What better way to celebrate the beginning of April than to see COLOR. Kenneth Noland’s (1924–2010) painting named for this month makes me think of blue skies with a bright sun and the smell of mown grass. (I know everyone loves that smell when spring weather starts getting better.) I’m particularly fond of this work because of the use of cobalt blue and secondary colors from it, including the outer ring with dark blue outlines that verge on violet. And we all know that blue and yellow equals green. This painting has it all—primaries, secondaries, and complements!

April is transitional to Noland's later circle paintings. While the inner rings are tightly controlled in their description, the outer circles tend toward irregular contours, with the outermost circle a painterly ring of cerulean blue. This may reflect a hangover effect of Abstract Expressionist action painting. Another source for the radiant energy of these concentric circles may be early American modernist sun paintings such as Arthur Dove’s (1880–1946) Red Sun (1935, Phillips Collection) or Georgia O'Keeffe’s (1887–1986) Evening Star III (1917, Museum of Modern Art, New York).

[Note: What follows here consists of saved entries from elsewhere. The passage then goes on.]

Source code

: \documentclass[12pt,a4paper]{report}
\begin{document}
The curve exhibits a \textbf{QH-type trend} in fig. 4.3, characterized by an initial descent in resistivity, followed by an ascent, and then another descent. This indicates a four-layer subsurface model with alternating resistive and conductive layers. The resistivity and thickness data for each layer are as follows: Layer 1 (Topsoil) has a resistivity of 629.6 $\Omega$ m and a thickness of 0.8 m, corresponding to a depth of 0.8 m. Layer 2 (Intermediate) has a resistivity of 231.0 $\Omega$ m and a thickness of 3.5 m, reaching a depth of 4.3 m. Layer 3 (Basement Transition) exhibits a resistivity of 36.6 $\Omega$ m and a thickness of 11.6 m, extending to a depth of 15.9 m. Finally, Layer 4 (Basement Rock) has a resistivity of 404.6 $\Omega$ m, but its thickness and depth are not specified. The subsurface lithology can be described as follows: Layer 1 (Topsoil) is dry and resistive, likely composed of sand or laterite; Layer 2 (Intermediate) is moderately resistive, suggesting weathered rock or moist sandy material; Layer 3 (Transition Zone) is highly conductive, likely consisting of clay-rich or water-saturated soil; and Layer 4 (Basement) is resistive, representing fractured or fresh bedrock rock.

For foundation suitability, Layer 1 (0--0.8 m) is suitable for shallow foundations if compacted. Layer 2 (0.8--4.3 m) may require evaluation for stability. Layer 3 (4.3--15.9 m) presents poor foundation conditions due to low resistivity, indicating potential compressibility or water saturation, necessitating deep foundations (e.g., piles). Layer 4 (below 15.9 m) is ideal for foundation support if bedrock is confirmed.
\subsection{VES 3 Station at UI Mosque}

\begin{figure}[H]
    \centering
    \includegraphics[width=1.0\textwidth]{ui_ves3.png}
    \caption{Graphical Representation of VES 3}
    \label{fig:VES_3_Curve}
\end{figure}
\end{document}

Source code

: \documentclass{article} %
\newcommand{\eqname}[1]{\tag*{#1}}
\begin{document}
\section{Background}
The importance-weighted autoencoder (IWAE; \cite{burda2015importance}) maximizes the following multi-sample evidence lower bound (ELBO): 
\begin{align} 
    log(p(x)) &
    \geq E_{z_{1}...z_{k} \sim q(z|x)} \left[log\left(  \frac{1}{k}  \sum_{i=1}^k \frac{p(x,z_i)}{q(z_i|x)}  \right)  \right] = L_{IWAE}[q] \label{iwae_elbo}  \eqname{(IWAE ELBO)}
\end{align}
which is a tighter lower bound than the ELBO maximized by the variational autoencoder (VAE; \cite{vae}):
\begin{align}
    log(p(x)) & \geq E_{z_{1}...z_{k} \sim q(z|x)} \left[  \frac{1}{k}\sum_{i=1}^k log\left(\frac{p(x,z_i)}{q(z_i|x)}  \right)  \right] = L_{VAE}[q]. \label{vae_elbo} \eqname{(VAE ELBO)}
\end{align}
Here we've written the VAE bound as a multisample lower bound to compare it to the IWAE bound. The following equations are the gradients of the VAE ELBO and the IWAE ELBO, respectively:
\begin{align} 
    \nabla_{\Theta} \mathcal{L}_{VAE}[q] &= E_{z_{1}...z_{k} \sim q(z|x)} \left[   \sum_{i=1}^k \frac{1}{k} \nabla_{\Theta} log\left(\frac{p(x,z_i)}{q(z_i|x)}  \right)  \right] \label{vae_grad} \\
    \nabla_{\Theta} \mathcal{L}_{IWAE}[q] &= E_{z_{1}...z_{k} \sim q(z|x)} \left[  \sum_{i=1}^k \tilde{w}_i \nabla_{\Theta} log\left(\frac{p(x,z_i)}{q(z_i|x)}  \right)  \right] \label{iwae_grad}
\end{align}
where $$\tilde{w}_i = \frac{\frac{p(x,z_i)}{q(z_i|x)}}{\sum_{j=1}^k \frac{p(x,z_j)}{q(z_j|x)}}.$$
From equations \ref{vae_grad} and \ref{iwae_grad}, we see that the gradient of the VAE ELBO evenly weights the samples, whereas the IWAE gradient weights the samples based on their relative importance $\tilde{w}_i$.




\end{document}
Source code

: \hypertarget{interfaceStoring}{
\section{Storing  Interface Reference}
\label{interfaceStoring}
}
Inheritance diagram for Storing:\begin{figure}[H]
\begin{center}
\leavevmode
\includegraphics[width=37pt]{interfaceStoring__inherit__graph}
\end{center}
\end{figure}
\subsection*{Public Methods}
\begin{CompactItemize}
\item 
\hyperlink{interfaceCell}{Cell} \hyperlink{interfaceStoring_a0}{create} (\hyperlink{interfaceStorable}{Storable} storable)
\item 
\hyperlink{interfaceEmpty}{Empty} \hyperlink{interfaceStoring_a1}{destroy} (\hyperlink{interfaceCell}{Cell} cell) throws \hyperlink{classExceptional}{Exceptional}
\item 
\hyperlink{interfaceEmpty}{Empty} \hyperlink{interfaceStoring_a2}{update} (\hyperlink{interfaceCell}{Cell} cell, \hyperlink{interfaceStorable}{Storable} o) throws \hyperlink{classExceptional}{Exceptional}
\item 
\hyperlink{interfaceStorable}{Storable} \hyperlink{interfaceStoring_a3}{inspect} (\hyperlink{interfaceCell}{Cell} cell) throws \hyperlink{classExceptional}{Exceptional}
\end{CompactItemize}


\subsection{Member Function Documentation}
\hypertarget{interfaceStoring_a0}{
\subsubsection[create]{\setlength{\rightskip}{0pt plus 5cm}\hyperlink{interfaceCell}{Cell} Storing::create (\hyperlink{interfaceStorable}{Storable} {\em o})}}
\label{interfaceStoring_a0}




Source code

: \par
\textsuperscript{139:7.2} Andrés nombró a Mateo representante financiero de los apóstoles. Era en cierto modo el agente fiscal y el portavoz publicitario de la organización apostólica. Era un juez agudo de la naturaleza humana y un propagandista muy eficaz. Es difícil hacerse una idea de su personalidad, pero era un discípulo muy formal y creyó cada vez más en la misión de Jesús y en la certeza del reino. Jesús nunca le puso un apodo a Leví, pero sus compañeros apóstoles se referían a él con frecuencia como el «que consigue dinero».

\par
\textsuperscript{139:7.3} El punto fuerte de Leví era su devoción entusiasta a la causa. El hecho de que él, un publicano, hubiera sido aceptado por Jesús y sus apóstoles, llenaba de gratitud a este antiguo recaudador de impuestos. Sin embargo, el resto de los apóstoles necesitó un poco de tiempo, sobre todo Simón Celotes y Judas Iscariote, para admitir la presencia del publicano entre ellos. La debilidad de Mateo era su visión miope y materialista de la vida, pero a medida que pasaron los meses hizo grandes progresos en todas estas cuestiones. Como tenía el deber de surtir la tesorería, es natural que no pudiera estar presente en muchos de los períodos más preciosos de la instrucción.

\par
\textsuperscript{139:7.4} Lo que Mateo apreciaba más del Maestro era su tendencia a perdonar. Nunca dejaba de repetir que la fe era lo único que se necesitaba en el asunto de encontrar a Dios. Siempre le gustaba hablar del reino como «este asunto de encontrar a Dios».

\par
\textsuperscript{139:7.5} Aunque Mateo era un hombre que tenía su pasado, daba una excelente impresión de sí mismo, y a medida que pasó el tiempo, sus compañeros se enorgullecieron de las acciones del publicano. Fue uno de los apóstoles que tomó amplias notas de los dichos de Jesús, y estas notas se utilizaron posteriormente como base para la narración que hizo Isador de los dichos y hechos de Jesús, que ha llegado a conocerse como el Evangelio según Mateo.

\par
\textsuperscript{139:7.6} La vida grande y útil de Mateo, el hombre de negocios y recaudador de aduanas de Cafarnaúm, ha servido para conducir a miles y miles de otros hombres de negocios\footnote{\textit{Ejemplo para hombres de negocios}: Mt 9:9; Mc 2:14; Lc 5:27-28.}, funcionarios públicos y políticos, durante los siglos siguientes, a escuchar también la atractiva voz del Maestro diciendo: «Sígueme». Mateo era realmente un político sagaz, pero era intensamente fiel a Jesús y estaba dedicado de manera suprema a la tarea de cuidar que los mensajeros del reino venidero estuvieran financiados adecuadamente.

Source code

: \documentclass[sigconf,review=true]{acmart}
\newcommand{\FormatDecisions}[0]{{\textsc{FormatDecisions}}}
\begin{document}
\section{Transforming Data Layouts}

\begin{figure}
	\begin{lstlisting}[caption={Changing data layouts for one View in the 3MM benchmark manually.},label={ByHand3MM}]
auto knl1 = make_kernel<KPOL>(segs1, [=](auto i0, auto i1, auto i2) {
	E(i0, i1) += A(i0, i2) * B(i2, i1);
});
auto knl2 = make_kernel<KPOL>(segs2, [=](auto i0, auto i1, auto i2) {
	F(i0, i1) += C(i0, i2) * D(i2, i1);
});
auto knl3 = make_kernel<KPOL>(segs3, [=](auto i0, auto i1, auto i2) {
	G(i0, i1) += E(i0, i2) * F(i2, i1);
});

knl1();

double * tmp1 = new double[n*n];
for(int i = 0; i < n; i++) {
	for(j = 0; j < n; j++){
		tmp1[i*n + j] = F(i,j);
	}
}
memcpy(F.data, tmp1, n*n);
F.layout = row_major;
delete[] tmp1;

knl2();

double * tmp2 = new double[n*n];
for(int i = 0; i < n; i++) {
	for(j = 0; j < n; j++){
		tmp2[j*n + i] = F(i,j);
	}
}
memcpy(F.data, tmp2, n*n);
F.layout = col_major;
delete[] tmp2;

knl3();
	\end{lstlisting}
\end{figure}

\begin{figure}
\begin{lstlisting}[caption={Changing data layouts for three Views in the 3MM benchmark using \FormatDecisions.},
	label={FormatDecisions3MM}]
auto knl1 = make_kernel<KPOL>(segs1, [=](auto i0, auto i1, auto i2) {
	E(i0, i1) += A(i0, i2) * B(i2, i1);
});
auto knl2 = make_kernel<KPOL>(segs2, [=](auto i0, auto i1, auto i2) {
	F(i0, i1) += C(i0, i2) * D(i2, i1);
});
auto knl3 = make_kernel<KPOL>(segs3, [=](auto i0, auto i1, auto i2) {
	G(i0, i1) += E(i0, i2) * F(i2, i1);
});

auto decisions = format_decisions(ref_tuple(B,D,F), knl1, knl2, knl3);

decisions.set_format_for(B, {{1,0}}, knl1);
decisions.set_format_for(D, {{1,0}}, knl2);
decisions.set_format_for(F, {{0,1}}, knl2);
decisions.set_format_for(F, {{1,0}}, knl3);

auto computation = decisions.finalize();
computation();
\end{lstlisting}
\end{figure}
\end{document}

Color Field painting is sometimes called “post-painterly abstraction” to denote that the artists who were part of the style rejected the idea of individual brush gesture, the hallmark of action painting. Hard Edge painting evolved from Color Field, which emphasizes a total unity of surface with sharply defined forms contrasted with blank canvas, avoiding the appearance of figures on a field.

Born in the art colony town of Asheville, North Carolina, Noland studied at nearby Black Mountain College (1946–1948), working with Minimalist Ilya Bolotowsky (1907–1981) and geometric Color Field artist Josef Albers (1888–1976). After a year in Paris in 1948, he returned to the US, moving to Washington, DC in 1949. His paintings from this time reflect the all-over painting abstractions of the European counterpart to Abstract Expressionism, l'Art Informel.

Noland frequently returned to Black Mountain for visits. In 1950, he met Helen Frankenthaler (1928–2011), an artist who was experimenting with staining raw canvas. He also met art critic and champion of Abstract Expressionism Clement Greenberg (1909–1994). Through them, Noland became aware of Abstract Expressionism.

Noland immediately began experimenting with Frankenthaler's staining style for his own brand of Color Field works, abstract canvases saturated with pure color. Returning to Washington, he encountered a group of painters known as the Washington Color School Painters, among them Morris Louis (1912–1962), who, like Frankenthaler, stained raw canvas with pure color.

Noland's first completely unique statements of Color Field lasted from the mid-1950s to about 1962, after he had discovered the center of the canvas as a focal point for his compositions. This resulted in paintings where the principal image of concentric circles is exactly centered on the square canvas. In emphasizing concentric circles, Noland eliminated the time-honored method of looking at a painting from left to right.